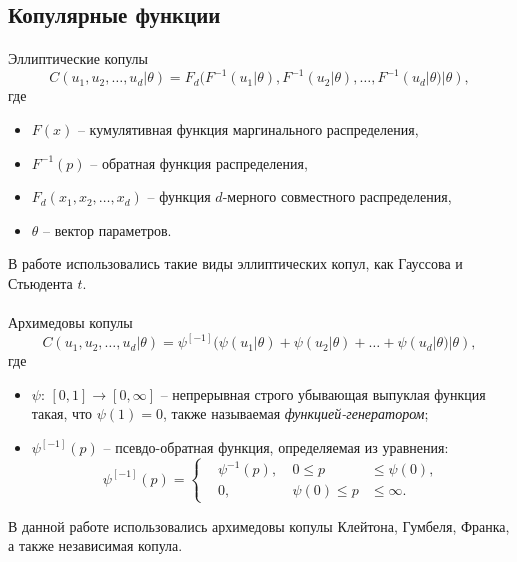 \documentclass[aspectratio=169]{beamer}
\begin{document}
\subsection{Копулярные функции}

\begin{frame}{\insertsection}
    \framesubtitle{\insertsubsection}
    \begin{block}{Эллиптические копулы}
        \begin{equation}
            C(u_1, u_2, \ldots, u_d | \theta) = F_d(F^{-1}(u_1 | \theta), F^{-1}(u_2 | \theta), \ldots, F^{-1}(u_d | \theta) | \theta),
        \end{equation}
        где
        \begin{itemize}
            \item $F(x)$ -- кумулятивная функция маргинального распределения, 
            \item $F^{-1}(p)$ -- обратная функция распределения, 
            \item $F_d(x_1, x_2, \dots, x_d)$ -- функция $d$-мерного совместного распределения, 
            \item $\theta$ -- вектор параметров.
        \end{itemize}
        В работе использовались такие виды эллиптических копул, как Гауссова и Стьюдента $t$.
    \end{block}
\end{frame}

\begin{frame}{\insertsection}
    \framesubtitle{\insertsubsection}
    \begin{block}{Архимедовы копулы}
        \begin{equation}
            C(u_1,u_2,\ldots,u_d|\theta) = \psi^{[-1]}(\psi(u_1|\theta)+\psi(u_2|\theta) + \ldots + \psi(u_d|\theta) | \theta ),
        \end{equation}
        где
        \begin{itemize}
            \item $\psi$: $[0,1] \rightarrow [0, \infty]$ -- непрерывная строго убывающая выпуклая функция такая, что $\psi(1) = 0$, также называемая \textit{функцией-генератором};
            \item $\psi^{[-1]}(p)$ -- псевдо-обратная функция, определяемая из уравнения:
            $$\psi^{[-1]}(p) = \left\{ \begin{aligned}
                & \psi^{-1}(p), & \ 0 \le p & \le \psi(0), \\
                & 0,            & \ \psi(0) \le p & \le \infty.
            \end{aligned} \right.$$
        \end{itemize}
        В данной работе использовались архимедовы копулы Клейтона, Гумбеля, Франка, а также независимая копула.
    \end{block}
\end{frame}
\end{document}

○ ○ ○

WHAT YOU WILL DO: Using the listing, copy every line where the word "обратная" shows up.

ANSWER SPACE:
            \item $F^{-1}(p)$ -- обратная функция распределения, 
            \item $\psi^{[-1]}(p)$ -- псевдо-обратная функция, определяемая из уравнения:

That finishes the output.